Work to complete
All of the data is to be written out again exactly, without the pictures.

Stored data

▼

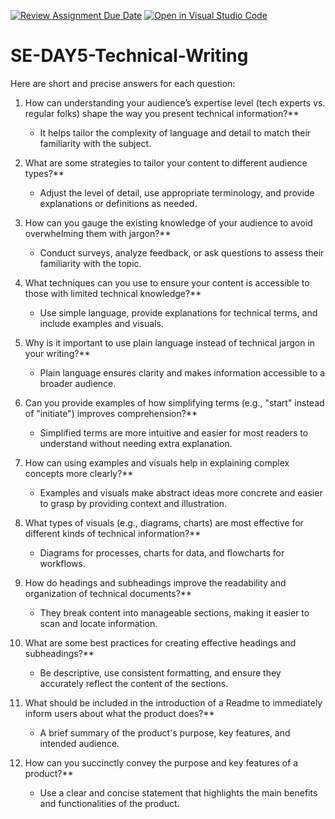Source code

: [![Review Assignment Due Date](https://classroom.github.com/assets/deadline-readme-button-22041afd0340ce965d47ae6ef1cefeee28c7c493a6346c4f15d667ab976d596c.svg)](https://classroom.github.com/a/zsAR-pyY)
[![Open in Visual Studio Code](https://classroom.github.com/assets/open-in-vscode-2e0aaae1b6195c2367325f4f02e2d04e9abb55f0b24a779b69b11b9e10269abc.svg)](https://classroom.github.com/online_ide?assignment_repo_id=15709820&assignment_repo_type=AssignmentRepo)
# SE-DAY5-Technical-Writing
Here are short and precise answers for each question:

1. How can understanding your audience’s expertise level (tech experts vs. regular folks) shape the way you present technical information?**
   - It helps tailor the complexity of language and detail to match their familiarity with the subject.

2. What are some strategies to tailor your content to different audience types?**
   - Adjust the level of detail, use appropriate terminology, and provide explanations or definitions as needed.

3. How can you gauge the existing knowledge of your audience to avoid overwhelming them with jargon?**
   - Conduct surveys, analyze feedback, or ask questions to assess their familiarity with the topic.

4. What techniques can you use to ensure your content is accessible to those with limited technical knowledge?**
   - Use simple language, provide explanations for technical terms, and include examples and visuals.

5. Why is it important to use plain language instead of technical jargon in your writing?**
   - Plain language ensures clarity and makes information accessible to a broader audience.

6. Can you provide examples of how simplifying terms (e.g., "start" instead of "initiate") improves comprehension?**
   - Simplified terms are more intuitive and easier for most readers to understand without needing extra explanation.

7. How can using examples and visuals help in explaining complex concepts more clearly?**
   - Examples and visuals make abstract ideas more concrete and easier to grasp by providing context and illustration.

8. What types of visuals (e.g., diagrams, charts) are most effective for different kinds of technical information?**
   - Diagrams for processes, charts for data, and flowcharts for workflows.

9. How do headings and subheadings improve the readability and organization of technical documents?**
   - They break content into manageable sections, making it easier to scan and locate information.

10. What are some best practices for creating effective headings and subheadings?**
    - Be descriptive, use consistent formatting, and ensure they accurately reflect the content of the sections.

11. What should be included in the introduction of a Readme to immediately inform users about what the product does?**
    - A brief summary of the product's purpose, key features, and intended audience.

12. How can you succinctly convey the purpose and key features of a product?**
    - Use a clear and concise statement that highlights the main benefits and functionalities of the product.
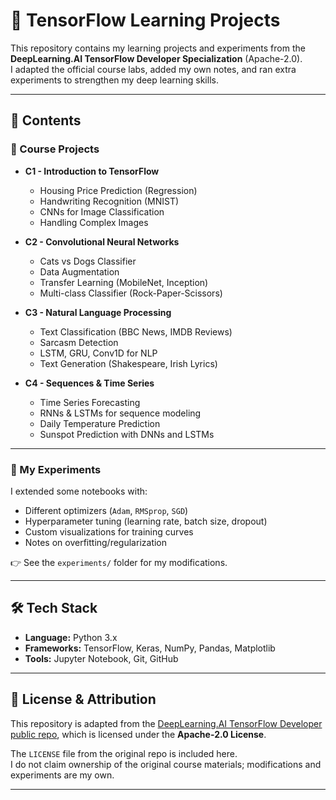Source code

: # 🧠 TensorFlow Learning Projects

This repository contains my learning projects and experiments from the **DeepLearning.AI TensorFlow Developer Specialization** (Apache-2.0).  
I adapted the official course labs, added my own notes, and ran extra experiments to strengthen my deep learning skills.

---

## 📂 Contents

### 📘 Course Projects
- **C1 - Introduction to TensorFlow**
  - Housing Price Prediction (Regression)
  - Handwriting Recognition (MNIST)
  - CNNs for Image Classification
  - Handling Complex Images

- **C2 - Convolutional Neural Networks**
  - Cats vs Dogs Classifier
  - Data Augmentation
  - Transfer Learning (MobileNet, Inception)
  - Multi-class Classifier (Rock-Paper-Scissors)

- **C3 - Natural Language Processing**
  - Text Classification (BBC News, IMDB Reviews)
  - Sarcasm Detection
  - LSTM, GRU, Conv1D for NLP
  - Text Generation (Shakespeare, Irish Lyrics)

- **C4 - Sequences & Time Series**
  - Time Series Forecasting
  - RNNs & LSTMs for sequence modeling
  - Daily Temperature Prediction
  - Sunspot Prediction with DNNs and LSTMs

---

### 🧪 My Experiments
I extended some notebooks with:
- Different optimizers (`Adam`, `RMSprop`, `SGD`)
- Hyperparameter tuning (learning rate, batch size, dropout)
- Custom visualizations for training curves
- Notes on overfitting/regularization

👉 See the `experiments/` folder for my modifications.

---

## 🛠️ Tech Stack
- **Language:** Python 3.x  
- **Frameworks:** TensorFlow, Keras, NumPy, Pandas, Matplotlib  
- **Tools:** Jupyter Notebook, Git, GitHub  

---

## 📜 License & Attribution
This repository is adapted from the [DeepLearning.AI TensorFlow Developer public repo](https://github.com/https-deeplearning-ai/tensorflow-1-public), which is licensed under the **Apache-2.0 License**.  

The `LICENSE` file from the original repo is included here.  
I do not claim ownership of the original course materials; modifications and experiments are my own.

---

▲

Task result
Source code

: [![Review Assignment Due Date](https://classroom.github.com/assets/deadline-readme-button-22041afd0340ce965d47ae6ef1cefeee28c7c493a6346c4f15d667ab976d596c.svg)](https://classroom.github.com/a/zsAR-pyY)
[![Open in Visual Studio Code](https://classroom.github.com/assets/open-in-vscode-2e0aaae1b6195c2367325f4f02e2d04e9abb55f0b24a779b69b11b9e10269abc.svg)](https://classroom.github.com/online_ide?assignment_repo_id=15709820&assignment_repo_type=AssignmentRepo)
# SE-DAY5-Technical-Writing
Here are short and precise answers for each question:

1. How can understanding your audience’s expertise level (tech experts vs. regular folks) shape the way you present technical information?**
   - It helps tailor the complexity of language and detail to match their familiarity with the subject.

2. What are some strategies to tailor your content to different audience types?**
   - Adjust the level of detail, use appropriate terminology, and provide explanations or definitions as needed.

3. How can you gauge the existing knowledge of your audience to avoid overwhelming them with jargon?**
   - Conduct surveys, analyze feedback, or ask questions to assess their familiarity with the topic.

4. What techniques can you use to ensure your content is accessible to those with limited technical knowledge?**
   - Use simple language, provide explanations for technical terms, and include examples and visuals.

5. Why is it important to use plain language instead of technical jargon in your writing?**
   - Plain language ensures clarity and makes information accessible to a broader audience.

6. Can you provide examples of how simplifying terms (e.g., "start" instead of "initiate") improves comprehension?**
   - Simplified terms are more intuitive and easier for most readers to understand without needing extra explanation.

7. How can using examples and visuals help in explaining complex concepts more clearly?**
   - Examples and visuals make abstract ideas more concrete and easier to grasp by providing context and illustration.

8. What types of visuals (e.g., diagrams, charts) are most effective for different kinds of technical information?**
   - Diagrams for processes, charts for data, and flowcharts for workflows.

9. How do headings and subheadings improve the readability and organization of technical documents?**
   - They break content into manageable sections, making it easier to scan and locate information.

10. What are some best practices for creating effective headings and subheadings?**
    - Be descriptive, use consistent formatting, and ensure they accurately reflect the content of the sections.

11. What should be included in the introduction of a Readme to immediately inform users about what the product does?**
    - A brief summary of the product's purpose, key features, and intended audience.

12. How can you succinctly convey the purpose and key features of a product?**
    - Use a clear and concise statement that highlights the main benefits and functionalities of the product.
Source code

: # 🧠 TensorFlow Learning Projects

This repository contains my learning projects and experiments from the **DeepLearning.AI TensorFlow Developer Specialization** (Apache-2.0).  
I adapted the official course labs, added my own notes, and ran extra experiments to strengthen my deep learning skills.

---

## 📂 Contents

### 📘 Course Projects
- **C1 - Introduction to TensorFlow**
  - Housing Price Prediction (Regression)
  - Handwriting Recognition (MNIST)
  - CNNs for Image Classification
  - Handling Complex Images

- **C2 - Convolutional Neural Networks**
  - Cats vs Dogs Classifier
  - Data Augmentation
  - Transfer Learning (MobileNet, Inception)
  - Multi-class Classifier (Rock-Paper-Scissors)

- **C3 - Natural Language Processing**
  - Text Classification (BBC News, IMDB Reviews)
  - Sarcasm Detection
  - LSTM, GRU, Conv1D for NLP
  - Text Generation (Shakespeare, Irish Lyrics)

- **C4 - Sequences & Time Series**
  - Time Series Forecasting
  - RNNs & LSTMs for sequence modeling
  - Daily Temperature Prediction
  - Sunspot Prediction with DNNs and LSTMs

---

### 🧪 My Experiments
I extended some notebooks with:
- Different optimizers (`Adam`, `RMSprop`, `SGD`)
- Hyperparameter tuning (learning rate, batch size, dropout)
- Custom visualizations for training curves
- Notes on overfitting/regularization

👉 See the `experiments/` folder for my modifications.

---

## 🛠️ Tech Stack
- **Language:** Python 3.x  
- **Frameworks:** TensorFlow, Keras, NumPy, Pandas, Matplotlib  
- **Tools:** Jupyter Notebook, Git, GitHub  

---

## 📜 License & Attribution
This repository is adapted from the [DeepLearning.AI TensorFlow Developer public repo](https://github.com/https-deeplearning-ai/tensorflow-1-public), which is licensed under the **Apache-2.0 License**.  

The `LICENSE` file from the original repo is included here.  
I do not claim ownership of the original course materials; modifications and experiments are my own.

---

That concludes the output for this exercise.